Descent- Rappel anchors are found on the opposite side of the tower than where you top out. rap fixed anchors to the ground.
Derek and I did not free this. We did do an early ascent, in December 1990. There was some fixed bail gear on the route, starting with a SINGLE fixed small Tricam somewhere under the crux pitch. Must have been one scary rappel!
Tim Toula left a register (a 35mm film carton), but it was gone by the time we got up there.
This is the FFA info, as I understand it:
The first free ascent was done next year: Maurice Reed and Chip Wilson. I know Maurice freed it. This would have been some time in 1991. He led the crux pitch. Or else the third ascent was by Bret Ruckman, (and his brother?) who freed it too, in October 1991.
I'll add a story that may be relevant to the history of freeing this route, that I heard directly from Bret Ruckman right after he climbed it with Tim Coats. Bret, Tim and Tim's brother Larry were fixtures at Neptune Mountaineering back in the 80s/90s.
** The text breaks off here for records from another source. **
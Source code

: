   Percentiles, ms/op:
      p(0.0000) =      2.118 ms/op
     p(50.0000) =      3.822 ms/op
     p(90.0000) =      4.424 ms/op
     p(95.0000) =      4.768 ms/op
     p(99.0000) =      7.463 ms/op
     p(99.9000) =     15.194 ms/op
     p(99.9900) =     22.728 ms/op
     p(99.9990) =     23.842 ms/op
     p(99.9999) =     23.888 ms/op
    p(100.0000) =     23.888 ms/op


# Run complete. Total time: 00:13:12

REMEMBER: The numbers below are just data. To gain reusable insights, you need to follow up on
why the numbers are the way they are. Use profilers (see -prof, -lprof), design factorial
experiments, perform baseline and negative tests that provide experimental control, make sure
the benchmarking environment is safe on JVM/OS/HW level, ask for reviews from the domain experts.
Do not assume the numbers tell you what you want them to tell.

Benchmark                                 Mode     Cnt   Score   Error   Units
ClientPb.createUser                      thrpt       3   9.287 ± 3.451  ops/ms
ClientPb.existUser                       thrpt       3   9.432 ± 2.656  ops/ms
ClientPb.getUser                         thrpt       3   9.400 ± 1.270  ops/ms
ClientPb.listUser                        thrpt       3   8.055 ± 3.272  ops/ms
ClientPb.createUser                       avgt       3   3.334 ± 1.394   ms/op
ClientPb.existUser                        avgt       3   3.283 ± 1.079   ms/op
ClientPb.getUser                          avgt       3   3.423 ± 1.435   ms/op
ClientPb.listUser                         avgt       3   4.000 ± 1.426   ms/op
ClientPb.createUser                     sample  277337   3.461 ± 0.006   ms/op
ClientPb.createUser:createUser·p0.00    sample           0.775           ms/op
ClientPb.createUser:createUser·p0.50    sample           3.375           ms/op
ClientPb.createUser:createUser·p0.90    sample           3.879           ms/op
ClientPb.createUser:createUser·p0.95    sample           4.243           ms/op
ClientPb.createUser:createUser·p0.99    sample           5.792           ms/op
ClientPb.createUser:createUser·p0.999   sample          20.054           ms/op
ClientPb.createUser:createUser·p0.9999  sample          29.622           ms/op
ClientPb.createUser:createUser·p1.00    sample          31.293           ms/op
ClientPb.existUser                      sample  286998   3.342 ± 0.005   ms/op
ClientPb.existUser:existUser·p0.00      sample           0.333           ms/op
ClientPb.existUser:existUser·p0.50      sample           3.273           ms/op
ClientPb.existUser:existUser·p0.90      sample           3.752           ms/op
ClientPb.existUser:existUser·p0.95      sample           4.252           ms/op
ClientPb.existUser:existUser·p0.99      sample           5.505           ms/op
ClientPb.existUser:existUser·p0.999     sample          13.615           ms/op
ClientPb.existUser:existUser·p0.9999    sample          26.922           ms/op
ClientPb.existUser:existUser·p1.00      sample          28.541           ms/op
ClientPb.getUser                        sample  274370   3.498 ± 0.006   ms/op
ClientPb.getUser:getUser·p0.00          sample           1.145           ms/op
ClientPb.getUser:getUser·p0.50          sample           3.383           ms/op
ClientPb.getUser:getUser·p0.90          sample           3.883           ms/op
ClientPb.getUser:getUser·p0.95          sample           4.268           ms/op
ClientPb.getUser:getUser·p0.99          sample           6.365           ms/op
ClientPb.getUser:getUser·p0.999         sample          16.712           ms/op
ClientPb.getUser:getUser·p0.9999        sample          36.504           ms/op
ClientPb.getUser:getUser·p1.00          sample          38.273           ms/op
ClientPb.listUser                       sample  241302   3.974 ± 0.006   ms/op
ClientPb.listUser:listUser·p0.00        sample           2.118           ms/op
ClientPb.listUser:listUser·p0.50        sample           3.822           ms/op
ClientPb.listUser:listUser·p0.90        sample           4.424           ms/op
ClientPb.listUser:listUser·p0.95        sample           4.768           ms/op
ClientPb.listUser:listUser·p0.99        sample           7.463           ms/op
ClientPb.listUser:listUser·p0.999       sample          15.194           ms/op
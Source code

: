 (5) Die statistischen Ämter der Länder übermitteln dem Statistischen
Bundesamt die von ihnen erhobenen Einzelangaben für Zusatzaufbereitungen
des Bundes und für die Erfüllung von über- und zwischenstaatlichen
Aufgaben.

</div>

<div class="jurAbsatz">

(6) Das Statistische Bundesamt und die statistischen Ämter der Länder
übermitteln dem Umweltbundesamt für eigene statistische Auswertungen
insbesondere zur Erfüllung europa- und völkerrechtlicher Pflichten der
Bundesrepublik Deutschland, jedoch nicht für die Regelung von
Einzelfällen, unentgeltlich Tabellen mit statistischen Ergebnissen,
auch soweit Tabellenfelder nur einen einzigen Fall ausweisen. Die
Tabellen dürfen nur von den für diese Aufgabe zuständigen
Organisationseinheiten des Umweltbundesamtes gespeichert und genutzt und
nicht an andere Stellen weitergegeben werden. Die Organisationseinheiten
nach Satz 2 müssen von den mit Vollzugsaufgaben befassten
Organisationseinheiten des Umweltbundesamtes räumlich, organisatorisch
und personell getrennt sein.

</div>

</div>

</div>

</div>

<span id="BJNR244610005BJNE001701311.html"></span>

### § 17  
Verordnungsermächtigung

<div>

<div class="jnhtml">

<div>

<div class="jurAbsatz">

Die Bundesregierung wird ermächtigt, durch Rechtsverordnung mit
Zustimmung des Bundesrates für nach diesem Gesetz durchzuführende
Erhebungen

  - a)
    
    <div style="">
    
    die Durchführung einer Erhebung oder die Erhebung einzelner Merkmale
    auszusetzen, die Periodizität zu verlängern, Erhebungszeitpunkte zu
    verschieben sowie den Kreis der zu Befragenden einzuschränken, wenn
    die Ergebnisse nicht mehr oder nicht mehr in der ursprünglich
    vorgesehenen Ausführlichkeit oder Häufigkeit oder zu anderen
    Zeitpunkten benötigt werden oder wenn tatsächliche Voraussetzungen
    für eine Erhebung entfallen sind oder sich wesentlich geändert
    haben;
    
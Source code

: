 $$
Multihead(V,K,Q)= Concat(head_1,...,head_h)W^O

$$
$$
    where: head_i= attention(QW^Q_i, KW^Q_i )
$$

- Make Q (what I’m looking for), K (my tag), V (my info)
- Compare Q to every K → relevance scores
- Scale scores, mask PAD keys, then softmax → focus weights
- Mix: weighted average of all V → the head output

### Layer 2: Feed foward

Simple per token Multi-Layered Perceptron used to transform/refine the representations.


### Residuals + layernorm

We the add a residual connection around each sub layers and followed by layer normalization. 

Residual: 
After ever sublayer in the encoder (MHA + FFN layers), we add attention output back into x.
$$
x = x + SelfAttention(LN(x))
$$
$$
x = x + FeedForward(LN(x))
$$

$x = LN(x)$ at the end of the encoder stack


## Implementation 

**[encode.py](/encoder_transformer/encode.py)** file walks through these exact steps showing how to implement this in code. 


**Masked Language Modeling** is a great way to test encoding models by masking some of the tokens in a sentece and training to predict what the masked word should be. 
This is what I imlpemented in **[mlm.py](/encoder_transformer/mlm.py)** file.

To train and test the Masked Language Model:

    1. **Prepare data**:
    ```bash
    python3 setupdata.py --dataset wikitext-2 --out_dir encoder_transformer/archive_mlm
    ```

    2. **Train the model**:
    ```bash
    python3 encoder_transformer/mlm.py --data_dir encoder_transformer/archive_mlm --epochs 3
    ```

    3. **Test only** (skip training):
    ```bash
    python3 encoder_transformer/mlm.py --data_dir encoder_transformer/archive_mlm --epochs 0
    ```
Apparently, Bret somehow got one of his rock shoes mixed up with a shoe of the same make, owned by his wife. So when he and Tim arrived at TT, he had one rock shoe that fit his feet, and one that was too small. This did not keep him from freeing the route (Bret was, and probably still is a crack master). He simply wore a rock shoe on one foot, and an approach shoe on the other foot.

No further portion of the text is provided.